You can always tell who cares more for their customers and Valve is one caring developer and publisher. You know the one's who always seem to release fixes rather quickly, offer tools that actual help and provide support long after a game is released.

They have come up with a very cool way to help rank TF2 servers so you, the client can find the better ones.
After kicking around some proposals, we came up with a simple system built around the theory that player time on a server is a useful metric for how happy the player is with that server. It's game rules agnostic, and we can measure it on our steam backend entirely from steam client data, so servers can't interfere with it. We already had this data for all the TF2 servers in the world, allowing us to try several different scoring formulas out before settling on this simple one that successfully identified good & bad servers:

  • New servers start with a score of 0 points
  • Each time a player connects to a server, it loses 15 points
  • For each minute the player stays on the server, it earns 1 point (up to a max of 45 points per player)

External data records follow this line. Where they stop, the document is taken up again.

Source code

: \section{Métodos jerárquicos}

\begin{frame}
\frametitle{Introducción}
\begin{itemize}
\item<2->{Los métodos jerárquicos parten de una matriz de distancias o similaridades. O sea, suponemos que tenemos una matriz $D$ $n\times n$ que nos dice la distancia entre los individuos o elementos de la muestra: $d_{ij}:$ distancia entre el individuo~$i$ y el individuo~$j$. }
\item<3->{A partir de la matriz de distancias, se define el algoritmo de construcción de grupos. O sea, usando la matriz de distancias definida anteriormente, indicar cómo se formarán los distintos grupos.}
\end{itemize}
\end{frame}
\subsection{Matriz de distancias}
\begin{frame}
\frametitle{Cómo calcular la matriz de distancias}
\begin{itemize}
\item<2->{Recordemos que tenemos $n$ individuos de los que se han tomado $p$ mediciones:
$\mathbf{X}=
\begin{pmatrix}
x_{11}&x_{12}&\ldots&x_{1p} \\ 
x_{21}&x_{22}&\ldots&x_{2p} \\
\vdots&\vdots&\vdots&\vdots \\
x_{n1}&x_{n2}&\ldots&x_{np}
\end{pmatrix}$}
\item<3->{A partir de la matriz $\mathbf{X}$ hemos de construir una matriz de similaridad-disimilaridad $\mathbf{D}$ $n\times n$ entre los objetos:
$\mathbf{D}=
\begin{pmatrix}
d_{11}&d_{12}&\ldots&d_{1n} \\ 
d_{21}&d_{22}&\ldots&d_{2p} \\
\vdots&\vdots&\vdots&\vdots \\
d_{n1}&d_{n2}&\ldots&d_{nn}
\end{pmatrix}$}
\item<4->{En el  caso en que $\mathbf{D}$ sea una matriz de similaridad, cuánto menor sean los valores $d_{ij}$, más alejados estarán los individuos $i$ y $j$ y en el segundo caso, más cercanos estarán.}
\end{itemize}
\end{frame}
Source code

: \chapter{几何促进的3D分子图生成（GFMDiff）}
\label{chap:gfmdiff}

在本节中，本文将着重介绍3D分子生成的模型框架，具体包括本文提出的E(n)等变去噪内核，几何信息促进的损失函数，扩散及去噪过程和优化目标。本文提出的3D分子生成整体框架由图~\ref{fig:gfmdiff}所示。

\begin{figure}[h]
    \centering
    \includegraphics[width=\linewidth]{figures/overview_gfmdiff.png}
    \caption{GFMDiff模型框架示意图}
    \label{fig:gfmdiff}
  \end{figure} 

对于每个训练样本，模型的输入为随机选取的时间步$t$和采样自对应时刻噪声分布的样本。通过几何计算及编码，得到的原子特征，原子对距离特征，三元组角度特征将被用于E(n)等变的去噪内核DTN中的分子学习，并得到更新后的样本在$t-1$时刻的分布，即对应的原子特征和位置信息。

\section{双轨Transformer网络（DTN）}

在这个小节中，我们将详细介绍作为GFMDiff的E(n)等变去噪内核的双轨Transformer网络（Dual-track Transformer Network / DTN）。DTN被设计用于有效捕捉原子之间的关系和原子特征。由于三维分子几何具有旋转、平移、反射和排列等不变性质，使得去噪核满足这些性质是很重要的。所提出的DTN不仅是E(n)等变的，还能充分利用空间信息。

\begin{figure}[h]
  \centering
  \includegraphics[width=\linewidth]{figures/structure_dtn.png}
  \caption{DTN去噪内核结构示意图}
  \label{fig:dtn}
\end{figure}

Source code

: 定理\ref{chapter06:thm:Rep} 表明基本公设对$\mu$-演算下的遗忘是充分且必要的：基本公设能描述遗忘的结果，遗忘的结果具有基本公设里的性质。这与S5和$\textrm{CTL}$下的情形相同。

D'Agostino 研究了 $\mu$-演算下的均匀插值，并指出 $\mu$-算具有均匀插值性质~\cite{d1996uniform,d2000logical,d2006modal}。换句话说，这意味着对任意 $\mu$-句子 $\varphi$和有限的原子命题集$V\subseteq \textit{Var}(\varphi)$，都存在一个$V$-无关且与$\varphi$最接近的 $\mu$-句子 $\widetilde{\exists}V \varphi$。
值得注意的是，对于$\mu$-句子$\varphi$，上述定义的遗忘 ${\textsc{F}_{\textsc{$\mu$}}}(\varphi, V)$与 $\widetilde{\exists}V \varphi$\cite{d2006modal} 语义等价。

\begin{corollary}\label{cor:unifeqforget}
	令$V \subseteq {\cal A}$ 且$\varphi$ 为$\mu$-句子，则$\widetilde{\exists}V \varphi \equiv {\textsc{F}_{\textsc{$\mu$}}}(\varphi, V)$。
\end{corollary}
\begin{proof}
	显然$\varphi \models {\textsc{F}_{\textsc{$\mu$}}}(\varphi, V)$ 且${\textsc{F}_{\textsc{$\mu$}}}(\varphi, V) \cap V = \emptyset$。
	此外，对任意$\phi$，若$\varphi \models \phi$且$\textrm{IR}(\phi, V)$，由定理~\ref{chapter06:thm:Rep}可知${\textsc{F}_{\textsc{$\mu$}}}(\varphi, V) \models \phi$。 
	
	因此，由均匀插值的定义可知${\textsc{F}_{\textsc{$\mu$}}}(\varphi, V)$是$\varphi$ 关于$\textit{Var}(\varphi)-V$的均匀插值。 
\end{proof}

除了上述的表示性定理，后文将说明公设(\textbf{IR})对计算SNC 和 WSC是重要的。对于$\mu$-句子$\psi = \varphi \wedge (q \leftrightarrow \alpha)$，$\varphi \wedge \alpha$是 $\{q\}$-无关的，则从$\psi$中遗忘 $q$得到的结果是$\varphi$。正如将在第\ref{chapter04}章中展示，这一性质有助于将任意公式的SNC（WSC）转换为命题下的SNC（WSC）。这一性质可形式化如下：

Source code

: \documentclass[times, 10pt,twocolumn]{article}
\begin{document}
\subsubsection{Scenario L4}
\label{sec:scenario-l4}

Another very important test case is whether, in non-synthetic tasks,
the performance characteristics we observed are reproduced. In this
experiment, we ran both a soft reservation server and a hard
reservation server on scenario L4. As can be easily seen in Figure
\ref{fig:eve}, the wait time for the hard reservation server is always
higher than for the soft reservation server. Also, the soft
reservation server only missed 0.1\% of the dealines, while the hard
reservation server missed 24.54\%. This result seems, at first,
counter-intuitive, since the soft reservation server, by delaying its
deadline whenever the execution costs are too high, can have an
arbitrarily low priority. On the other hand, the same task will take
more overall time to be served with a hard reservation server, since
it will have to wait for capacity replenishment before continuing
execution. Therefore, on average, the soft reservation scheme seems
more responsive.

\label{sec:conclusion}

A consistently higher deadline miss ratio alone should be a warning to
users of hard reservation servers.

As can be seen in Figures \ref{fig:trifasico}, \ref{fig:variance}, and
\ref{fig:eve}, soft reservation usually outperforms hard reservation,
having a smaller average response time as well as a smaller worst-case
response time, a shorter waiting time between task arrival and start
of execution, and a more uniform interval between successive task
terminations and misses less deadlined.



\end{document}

In short, servers that have lots of players joining & leaving rapidly will score badly. Servers that consistently have players join and stay on for long periods of time will score well.
I guess they have a money tree and can turn coal into diamonds to support the 500K employees that is needed to provide quality support for all their games and services over a long periods of time... wait, you mean they don't have that many people working for them? How the hell do they do it? You say a passion for their games and a lot of , what do they call it... oh it's called talent. Who would have thought that, surely not 98% of the other game devs out there.